BEGIN EXTRACTED DATA
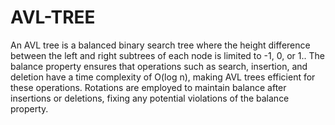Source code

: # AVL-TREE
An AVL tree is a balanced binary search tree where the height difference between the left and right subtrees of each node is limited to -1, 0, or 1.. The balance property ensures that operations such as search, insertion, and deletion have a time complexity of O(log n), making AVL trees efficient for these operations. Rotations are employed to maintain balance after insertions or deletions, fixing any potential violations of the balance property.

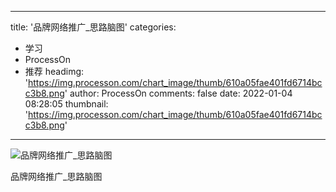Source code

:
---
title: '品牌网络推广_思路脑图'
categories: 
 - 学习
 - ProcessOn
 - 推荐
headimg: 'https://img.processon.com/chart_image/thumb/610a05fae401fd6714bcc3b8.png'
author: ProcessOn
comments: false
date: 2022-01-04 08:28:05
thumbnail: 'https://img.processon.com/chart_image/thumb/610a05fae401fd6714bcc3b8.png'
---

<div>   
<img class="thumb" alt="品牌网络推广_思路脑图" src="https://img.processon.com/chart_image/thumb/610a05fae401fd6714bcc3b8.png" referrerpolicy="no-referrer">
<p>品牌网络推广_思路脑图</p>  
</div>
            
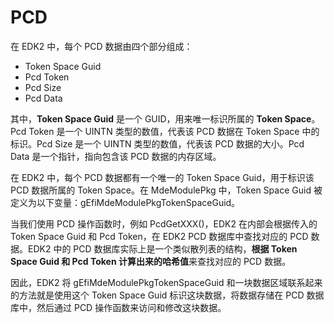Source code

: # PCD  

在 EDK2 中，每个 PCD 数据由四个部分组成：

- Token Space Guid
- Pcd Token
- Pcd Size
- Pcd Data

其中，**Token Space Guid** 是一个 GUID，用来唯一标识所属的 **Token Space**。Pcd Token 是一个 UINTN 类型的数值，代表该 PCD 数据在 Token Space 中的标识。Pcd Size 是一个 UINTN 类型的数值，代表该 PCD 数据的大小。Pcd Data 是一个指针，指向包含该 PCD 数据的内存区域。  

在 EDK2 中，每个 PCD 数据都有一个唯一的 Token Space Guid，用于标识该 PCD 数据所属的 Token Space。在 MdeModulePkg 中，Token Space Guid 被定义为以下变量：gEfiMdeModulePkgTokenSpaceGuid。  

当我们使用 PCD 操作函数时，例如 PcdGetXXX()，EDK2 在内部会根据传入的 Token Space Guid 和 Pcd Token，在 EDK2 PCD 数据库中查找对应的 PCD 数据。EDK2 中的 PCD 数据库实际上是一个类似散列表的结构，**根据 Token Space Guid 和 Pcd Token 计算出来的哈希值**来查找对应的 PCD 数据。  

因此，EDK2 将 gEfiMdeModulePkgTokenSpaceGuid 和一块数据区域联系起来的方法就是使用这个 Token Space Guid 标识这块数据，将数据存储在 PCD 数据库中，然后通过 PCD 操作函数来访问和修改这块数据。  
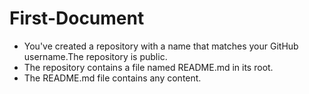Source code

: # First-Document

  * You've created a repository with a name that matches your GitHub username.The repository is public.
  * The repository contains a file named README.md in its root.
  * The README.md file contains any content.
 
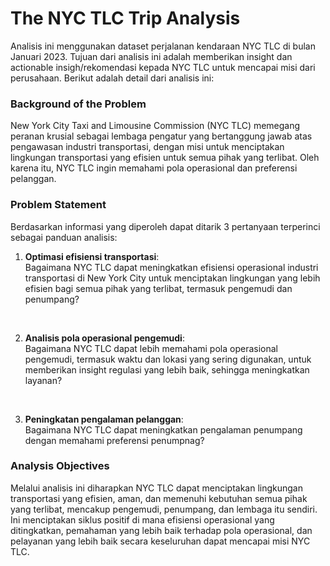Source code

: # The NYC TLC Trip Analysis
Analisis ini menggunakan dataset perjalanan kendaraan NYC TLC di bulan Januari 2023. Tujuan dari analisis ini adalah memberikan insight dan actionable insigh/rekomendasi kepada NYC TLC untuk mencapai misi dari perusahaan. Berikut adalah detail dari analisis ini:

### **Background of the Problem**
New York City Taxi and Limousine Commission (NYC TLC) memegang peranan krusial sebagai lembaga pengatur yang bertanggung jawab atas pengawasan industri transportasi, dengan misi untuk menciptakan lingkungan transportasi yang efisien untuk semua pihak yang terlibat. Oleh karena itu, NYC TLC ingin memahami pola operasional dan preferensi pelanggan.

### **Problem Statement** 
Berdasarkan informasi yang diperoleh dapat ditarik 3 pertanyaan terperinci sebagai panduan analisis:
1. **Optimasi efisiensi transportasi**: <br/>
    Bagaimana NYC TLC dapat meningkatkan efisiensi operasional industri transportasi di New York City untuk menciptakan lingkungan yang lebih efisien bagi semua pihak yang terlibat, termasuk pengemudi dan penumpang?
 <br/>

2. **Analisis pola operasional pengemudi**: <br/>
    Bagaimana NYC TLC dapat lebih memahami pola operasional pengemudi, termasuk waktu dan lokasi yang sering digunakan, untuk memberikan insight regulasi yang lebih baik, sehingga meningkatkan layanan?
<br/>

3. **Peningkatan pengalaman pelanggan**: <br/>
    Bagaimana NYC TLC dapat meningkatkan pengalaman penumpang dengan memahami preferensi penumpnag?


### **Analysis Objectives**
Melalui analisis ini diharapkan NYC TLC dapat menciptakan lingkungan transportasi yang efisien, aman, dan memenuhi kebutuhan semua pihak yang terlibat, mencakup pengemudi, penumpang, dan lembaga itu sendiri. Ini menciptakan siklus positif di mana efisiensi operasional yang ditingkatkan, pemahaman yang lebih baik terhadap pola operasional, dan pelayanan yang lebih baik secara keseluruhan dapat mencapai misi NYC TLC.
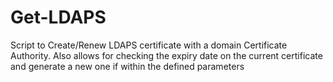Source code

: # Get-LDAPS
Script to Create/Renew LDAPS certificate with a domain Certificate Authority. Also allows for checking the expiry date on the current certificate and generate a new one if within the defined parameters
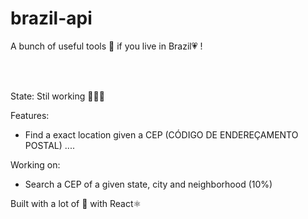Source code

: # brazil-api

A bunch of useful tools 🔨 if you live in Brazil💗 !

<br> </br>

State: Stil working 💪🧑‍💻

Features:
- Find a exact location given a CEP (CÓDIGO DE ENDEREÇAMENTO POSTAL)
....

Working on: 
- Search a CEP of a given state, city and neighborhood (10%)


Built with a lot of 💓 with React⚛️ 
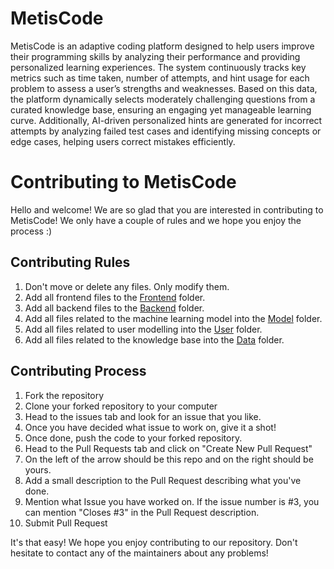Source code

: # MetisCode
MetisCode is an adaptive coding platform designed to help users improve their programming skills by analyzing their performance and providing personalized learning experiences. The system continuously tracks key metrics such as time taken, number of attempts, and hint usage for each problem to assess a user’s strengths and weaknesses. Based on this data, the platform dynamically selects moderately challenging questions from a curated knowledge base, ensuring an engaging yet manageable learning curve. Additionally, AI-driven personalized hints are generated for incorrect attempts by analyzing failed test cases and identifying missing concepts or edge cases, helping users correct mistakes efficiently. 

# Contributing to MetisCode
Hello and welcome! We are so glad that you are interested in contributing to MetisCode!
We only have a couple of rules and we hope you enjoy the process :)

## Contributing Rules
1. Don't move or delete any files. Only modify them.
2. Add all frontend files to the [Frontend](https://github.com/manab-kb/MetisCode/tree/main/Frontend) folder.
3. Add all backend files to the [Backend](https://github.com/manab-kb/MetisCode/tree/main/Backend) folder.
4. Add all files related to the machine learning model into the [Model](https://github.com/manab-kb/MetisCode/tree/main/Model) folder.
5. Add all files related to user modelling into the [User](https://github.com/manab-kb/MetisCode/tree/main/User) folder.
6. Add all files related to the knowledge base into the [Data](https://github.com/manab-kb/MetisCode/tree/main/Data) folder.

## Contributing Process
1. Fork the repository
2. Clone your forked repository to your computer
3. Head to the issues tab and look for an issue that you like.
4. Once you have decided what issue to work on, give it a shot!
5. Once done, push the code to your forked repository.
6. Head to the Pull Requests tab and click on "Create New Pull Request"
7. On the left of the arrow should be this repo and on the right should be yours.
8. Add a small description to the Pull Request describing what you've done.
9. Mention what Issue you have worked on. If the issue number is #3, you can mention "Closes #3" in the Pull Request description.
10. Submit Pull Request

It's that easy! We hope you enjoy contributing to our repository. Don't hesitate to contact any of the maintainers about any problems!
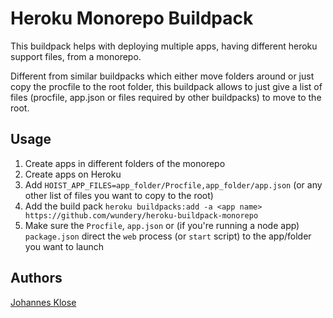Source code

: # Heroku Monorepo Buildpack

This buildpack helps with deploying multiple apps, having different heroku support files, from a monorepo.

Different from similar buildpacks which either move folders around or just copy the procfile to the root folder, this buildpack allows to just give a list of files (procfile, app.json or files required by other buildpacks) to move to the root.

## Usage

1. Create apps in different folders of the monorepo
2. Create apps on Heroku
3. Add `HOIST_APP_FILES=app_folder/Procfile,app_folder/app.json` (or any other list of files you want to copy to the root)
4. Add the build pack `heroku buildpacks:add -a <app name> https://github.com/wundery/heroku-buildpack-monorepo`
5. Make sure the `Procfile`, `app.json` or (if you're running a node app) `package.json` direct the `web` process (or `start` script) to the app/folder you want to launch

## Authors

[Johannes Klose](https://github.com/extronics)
END EXTRACTED DATA
The answer to this exercise is one number: how many lines of the records above contain the string "preferensi".

## ANSWER BELOW
2